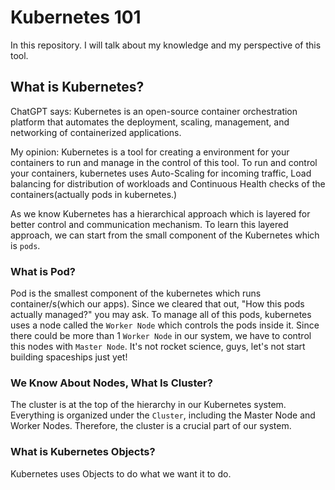 # Kubernetes 101

In this repository. I will talk about my knowledge and my perspective of this tool.

## What is Kubernetes?
ChatGPT says: Kubernetes is an open-source container orchestration platform that automates the deployment, scaling, management, and networking of containerized applications.

My opinion: Kubernetes is a tool for creating a environment for your containers to run and manage in the control of this tool. To run and control your containers, kubernetes uses Auto-Scaling for incoming traffic, Load balancing for distribution of workloads and Continuous Health checks of the containers(actually pods in kubernetes.)


As we know Kubernetes has a hierarchical approach which is layered for better control and communication mechanism. To learn this layered approach, we can start from the small component of the Kubernetes which is `pods`. 

### What is Pod?

Pod is the smallest component of the kubernetes which runs container/s(which our apps). Since we cleared that out, "How this pods actually managed?" you may ask. To manage all of this pods, kubernetes uses a node called the `Worker Node` which controls the pods inside it. Since there could be more than 1 `Worker Node` in our system, we have to control this nodes with `Master Node`. It's not rocket science, guys, let's not start building spaceships just yet!

### We Know About Nodes, What Is Cluster?

The cluster is at the top of the hierarchy in our Kubernetes system. Everything is organized under the `Cluster`, including the Master Node and Worker Nodes. Therefore, the cluster is a crucial part of our system.

### What is Kubernetes Objects?

Kubernetes uses Objects to do what we want it to do.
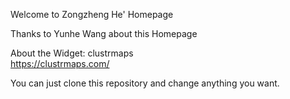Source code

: Welcome to Zongzheng He' Homepage

Thanks to Yunhe Wang about this Homepage

About the Widget: clustrmaps  
https://clustrmaps.com/

You can just clone this repository and change anything you want.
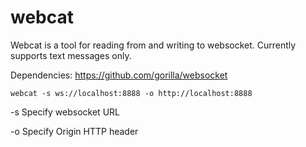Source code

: # webcat
Webcat is a tool for reading from and writing to websocket. Currently supports text messages only.

Dependencies:
https://github.com/gorilla/websocket

`webcat -s ws://localhost:8888 -o http://localhost:8888`

-s Specify websocket URL

-o Specify Origin HTTP header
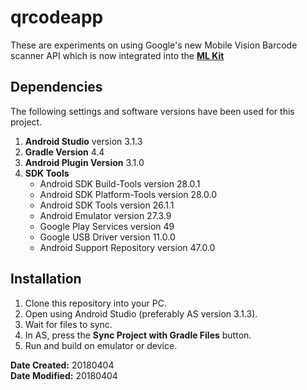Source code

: # qrcodeapp

These are experiments on using Google's new Mobile Vision Barcode scanner API which is now integrated into the **[ML Kit](https://firebase.google.com/docs/ml-kit/android/read-barcodes)**

## Dependencies

The following settings and software versions have been used for this project.

1. **Android Studio** version 3.1.3
2. **Gradle Version** 4.4
3. **Android Plugin Version** 3.1.0
4. **SDK Tools**
   - Android SDK Build-Tools version 28.0.1
   - Android SDK Platform-Tools version 28.0.0
   - Android SDK Tools version 26.1.1
   - Android Emulator version 27.3.9
   - Google Play Services version 49
   - Google USB Driver version 11.0.0
   - Android Support Repository version 47.0.0

## Installation

1. Clone this repository into your PC.
2. Open using Android Studio (preferably AS version 3.1.3).
3. Wait for files to sync.
4. In AS, press the **Sync Project with Gradle Files** button.
5. Run and build on emulator or device.

**Date Created:** 20180404<br>
**Date Modified:** 20180404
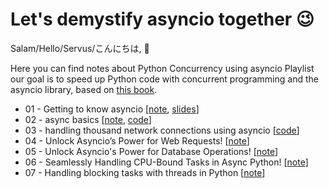 # Let's demystify asyncio together :wink:

Salam/Hello/Servus/こんにちは, 👋

Here you can find notes about Python Concurrency using asyncio Playlist our goal is to speed up Python code with concurrent programming and the asyncio library, based on [this book](https://www.manning.com/books/python-concurrency-with-asyncio).



- 01 - Getting to know asyncio [[note](./notes/01-getting-to-know-asyncio.md), [slides](./notes/slides/01-intro-to-concurency/slides.pdf)]
- 02 - async basics [[note](./notes/02-async-basics.md), [code](./code/02_async_basics.py)]
- 03 - handling thousand network connections using asyncio [[code](./code/03_sock_asyncio.py)]
- 04 - Unlock Asyncio’s Power for Web Requests! [[note](./notes/04-web-requests.md)]
- 05 - Unlock Asyncio's Power for Database Operations! [[note](./notes/05-database.md)]
- 06 - Seamlessly Handling CPU-Bound Tasks in Async Python! [[note](./notes/06-handling-cpu-bound-tasks.md)]
- 07 - Handling blocking tasks with threads in Python [[note](./notes/07-multithreading.md)]

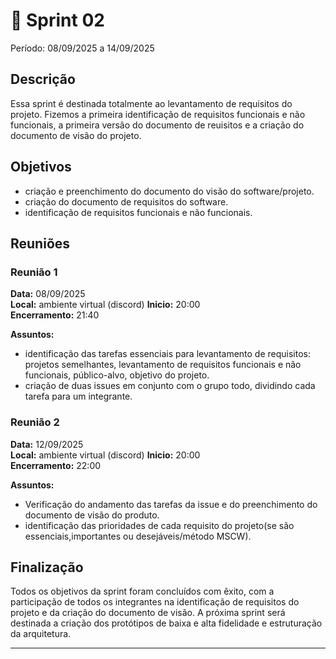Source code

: # **🏁** Sprint 02

Período: 08/09/2025 a 14/09/2025

## Descrição

Essa sprint é destinada totalmente ao levantamento de requisitos do projeto. Fizemos a primeira identificação de requisitos funcionais e não funcionais, a primeira versão do documento de reuisitos e a criação do documento de visão do projeto.

## Objetivos

* criação e preenchimento do documento do visão do software/projeto.
* criação do documento de requisitos do software.
* identificação de requisitos funcionais e não funcionais.

## Reuniões

### Reunião 1

**Data:** 08/09/2025  
**Local:** ambiente virtual (discord)
**Inicio:** 20:00  
**Encerramento:** 21:40

**Assuntos:**

* identificação das tarefas essenciais para levantamento de requisitos: projetos semelhantes, levantamento de requisitos funcionais e não funcionais, público-alvo, objetivo do projeto.
* criação de duas issues em conjunto com o grupo todo, dividindo cada tarefa para um integrante.

### Reunião 2

**Data:** 12/09/2025  
**Local:** ambiente virtual (discord)
**Inicio:** 20:00  
**Encerramento:** 22:00

**Assuntos:**

* Verificação do andamento das tarefas da issue e do preenchimento do documento de visão do produto.
* identificação das prioridades de cada requisito do projeto(se são essenciais,importantes ou desejáveis/método MSCW).


## Finalização

Todos os objetivos da sprint foram concluídos com êxito, com a participação de todos os integrantes na identificação de requisitos do projeto e da criação do documento de visão.
A próxima sprint será destinada a criação dos protótipos de baixa e alta fidelidade e estruturação da arquitetura.

---

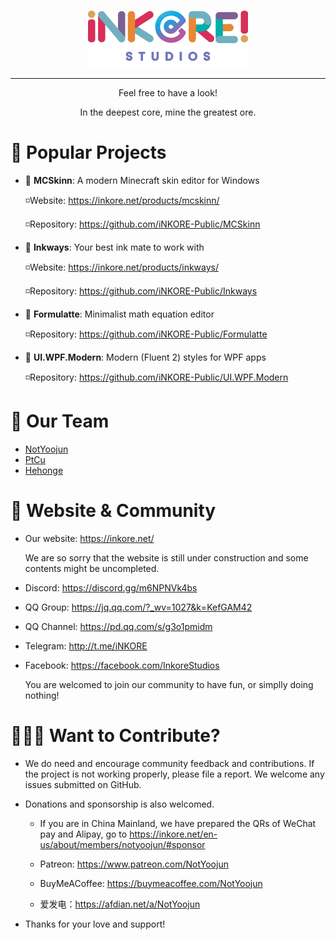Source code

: <br>

<p align="center">
  <a href="inkore.net" rel="noopener noreferrer">
    <img width="256" src="../assets/iNKORE_Title_512px.png" alt="iNKORE Logo">
  </a>
</p>

---

<p align="center">Feel free to have a look!</p>
<p align="center">In the deepest core, mine the greatest ore.</p>

# 🔭 Popular Projects

-   🚩 **MCSkinn**: A modern Minecraft skin editor for Windows

    ◽Website: https://inkore.net/products/mcskinn/

    ◽Repository: https://github.com/iNKORE-Public/MCSkinn

-   🚩 **Inkways**: Your best ink mate to work with

    ◽Website: https://inkore.net/products/inkways/

    ◽Repository: https://github.com/iNKORE-Public/Inkways

-   🚩 **Formulatte**: Minimalist math equation editor

    ◽Repository: https://github.com/iNKORE-Public/Formulatte

-   🚩 **UI.WPF.Modern**: Modern (Fluent 2) styles for WPF apps

    ◽Repository: https://github.com/iNKORE-Public/UI.WPF.Modern

# 💎 Our Team

-   [NotYoojun](https://www.github.com/NotYoojun)
-   [PtCu](https://www.github.com/Hongshiits)
-   [Hehonge](https://www.github.com/Hehonge-onli)

# 🎏 Website & Community

-   Our website: <https://inkore.net/>

    We are so sorry that the website is still under construction and some contents might be uncompleted.

-   Discord: https://discord.gg/m6NPNVk4bs
-   QQ Group: https://jq.qq.com/?_wv=1027&k=KefGAM42
-   QQ Channel: https://pd.qq.com/s/g3o1pmidm
-   Telegram: http://t.me/iNKORE
-   Facebook: https://facebook.com/InkoreStudios

    You are welcomed to join our community to have fun, or simplly doing nothing!

# 👨🏻‍🎨 Want to Contribute?

-   We do need and encourage community feedback and contributions. If the project is not working properly, please file a report. We welcome any issues submitted on GitHub.

-   Donations and sponsorship is also welcomed.

    -   If you are in China Mainland, we have prepared the QRs of WeChat pay and Alipay, go to https://inkore.net/en-us/about/members/notyoojun/#sponsor

    -   Patreon: https://www.patreon.com/NotYoojun

    -   BuyMeACoffee: https://buymeacoffee.com/NotYoojun

    -   爱发电：https://afdian.net/a/NotYoojun

-   Thanks for your love and support!
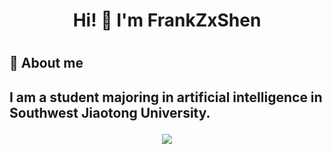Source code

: <div align="center"><h1> Hi! 👋 I'm FrankZxShen<h1></div> 
<h2>🚀 About me<h2> 
  
<p>I am a student majoring in artificial intelligence in Southwest Jiaotong University.</p> 
  
<div align="center"> <img src="https://github-readme-streak-stats.herokuapp.com/?user=FrankZxShen" /> </div>
<!-- <div align="center"> <img height="137px" src="https://github-readme-stats.vercel.app/api?username=FrankZxShen&hide_title=true&hide_border=true&show_icons=trueline_height=21&text_color=000&icon_color=000&bg_color=0,ea6161,ffc64d,fffc4d,52fa5a&theme=graywhite" /> <img src="https://github-readme-stats.vercel.app/api/top-langs/?username=FrankZxshen&hide_title=true&hide_border=true&layout=compact&langs_count=6&text_color=000&icon_color=fff&bg_color=0,52fa5a,4dfcff,c64dff&theme=graywhite" /> </div>
<div align="center"> <img src="https://metrics.lecoq.io/FrankZxShen?template=classic&base=header%2C%20activity%2C%20community%2C%20repositories%2C%20metadata&base.indepth=false&base.hireable=false&base.skip=false&config.timezone=Asia%2FShanghai" /> </div> -->



<!--
**FrankZxShen/FrankZxShen** is a ✨ _special_ ✨ repository because its `README.md` (this file) appears on your GitHub profile.

Here are some ideas to get you started:

- 🔭 I’m currently working on ...
- 🌱 I’m currently learning ...
- 👯 I’m looking to collaborate on ...
- 🤔 I’m looking for help with ...
- 💬 Ask me about ...
- 📫 How to reach me: ...
- 😄 Pronouns: ...
- ⚡ Fun fact: ...
-->
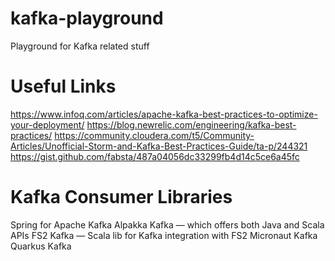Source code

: # kafka-playground
Playground for Kafka related stuff
# Useful Links
https://www.infoq.com/articles/apache-kafka-best-practices-to-optimize-your-deployment/
https://blog.newrelic.com/engineering/kafka-best-practices/
https://community.cloudera.com/t5/Community-Articles/Unofficial-Storm-and-Kafka-Best-Practices-Guide/ta-p/244321
https://gist.github.com/fabsta/487a04056dc33299fb4d14c5ce6a45fc




# Kafka Consumer Libraries
Spring for Apache Kafka
Alpakka Kafka — which offers both Java and Scala APIs
FS2 Kafka — Scala lib for Kafka integration with FS2
Micronaut Kafka
Quarkus Kafka

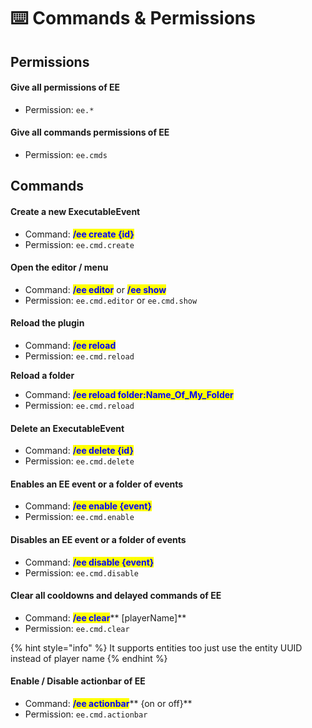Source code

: # ⌨️ Commands & Permissions

## Permissions

#### Give all permissions of EE

* Permission: `ee.*`

#### Give all commands permissions of EE

* Permission: `ee.cmds`

## Commands

#### Create a new ExecutableEvent

* Command: <mark style="color:blue;">**/ee create {id}**</mark>
* Permission: `ee.cmd.create`

#### Open the editor / menu

* Command: <mark style="color:blue;">**/ee editor**</mark> or <mark style="color:blue;">**/ee show**</mark>
* Permission: `ee.cmd.editor` or `ee.cmd.show`

#### Reload the plugin

* Command: <mark style="color:blue;">**/ee reload**</mark>
* Permission: `ee.cmd.reload`

**Reload a folder**

* Command: <mark style="color:blue;">**/ee reload folder:Name\_Of\_My\_Folder**</mark>
* Permission: `ee.cmd.reload`

#### Delete an ExecutableEvent

* Command: <mark style="color:blue;">**/ee delete {id}**</mark>
* Permission: `ee.cmd.delete`

#### Enables an EE event or a folder of events

* Command: <mark style="color:blue;">**/ee enable {event}**</mark>
* Permission: `ee.cmd.enable`

#### Disables an EE event or a folder of events

* Command: <mark style="color:blue;">**/ee disable {event}**</mark>
* Permission: `ee.cmd.disable`

#### Clear all cooldowns and delayed commands of EE

* Command: <mark style="color:blue;">**/ee clear**</mark>** **<mark style="color:purple;">**\[playerName]**</mark>
* Permission: `ee.cmd.clear`

{% hint style="info" %}
It supports entities too just use the entity UUID instead of player name
{% endhint %}

#### Enable / Disable actionbar of EE

* Command: <mark style="color:blue;">**/ee actionbar**</mark>** **<mark style="color:orange;">**{on or off}**</mark>
* Permission: `ee.cmd.actionbar`
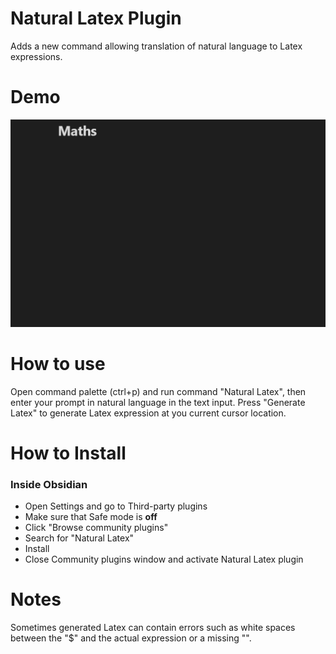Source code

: # Natural Latex Plugin

Adds a new command allowing translation of natural language to Latex expressions.

# Demo
![basic usage](https://github.com/Idontgetit1/Natural_Latex_Obsidian/blob/1cf0aa487aeee71922fd5543a8373a35f9ef30f5/resources/screenshots/NaturalLatexDemo1.gif)

# How to use

Open command palette (ctrl+p) and run command "Natural Latex", then enter your prompt in natural language in the text input.
Press "Generate Latex" to generate Latex expression at you current cursor location.

# How to Install
### Inside Obsidian
- Open Settings and go to Third-party plugins
- Make sure that Safe mode is **off**
- Click "Browse community plugins"
- Search for "Natural Latex"
- Install
- Close Community plugins window and activate Natural Latex plugin


# Notes
Sometimes generated Latex can contain errors such as white spaces between the "$" and the actual expression or a missing "\".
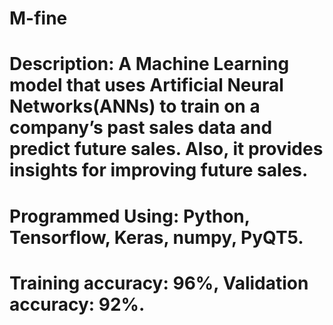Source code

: # M-fine
# Description: A Machine Learning model that uses Artificial Neural Networks(ANNs) to train on a company’s past sales data and predict future sales. Also, it provides insights for improving future sales.
# Programmed Using: Python, Tensorflow, Keras, numpy, PyQT5.
# Training accuracy: 96%, Validation accuracy: 92%.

____

=== Aim of the task ===
Select and copy every line from the records that includes the word "requisitos".

=== Written answer ===
Essa sprint é destinada totalmente ao levantamento de requisitos do projeto. Fizemos a primeira identificação de requisitos funcionais e não funcionais, a primeira versão do documento de reuisitos e a criação do documento de visão do projeto.
* criação do documento de requisitos do software.
* identificação de requisitos funcionais e não funcionais.
* identificação das tarefas essenciais para levantamento de requisitos: projetos semelhantes, levantamento de requisitos funcionais e não funcionais, público-alvo, objetivo do projeto.
Todos os objetivos da sprint foram concluídos com êxito, com a participação de todos os integrantes na identificação de requisitos do projeto e da criação do documento de visão.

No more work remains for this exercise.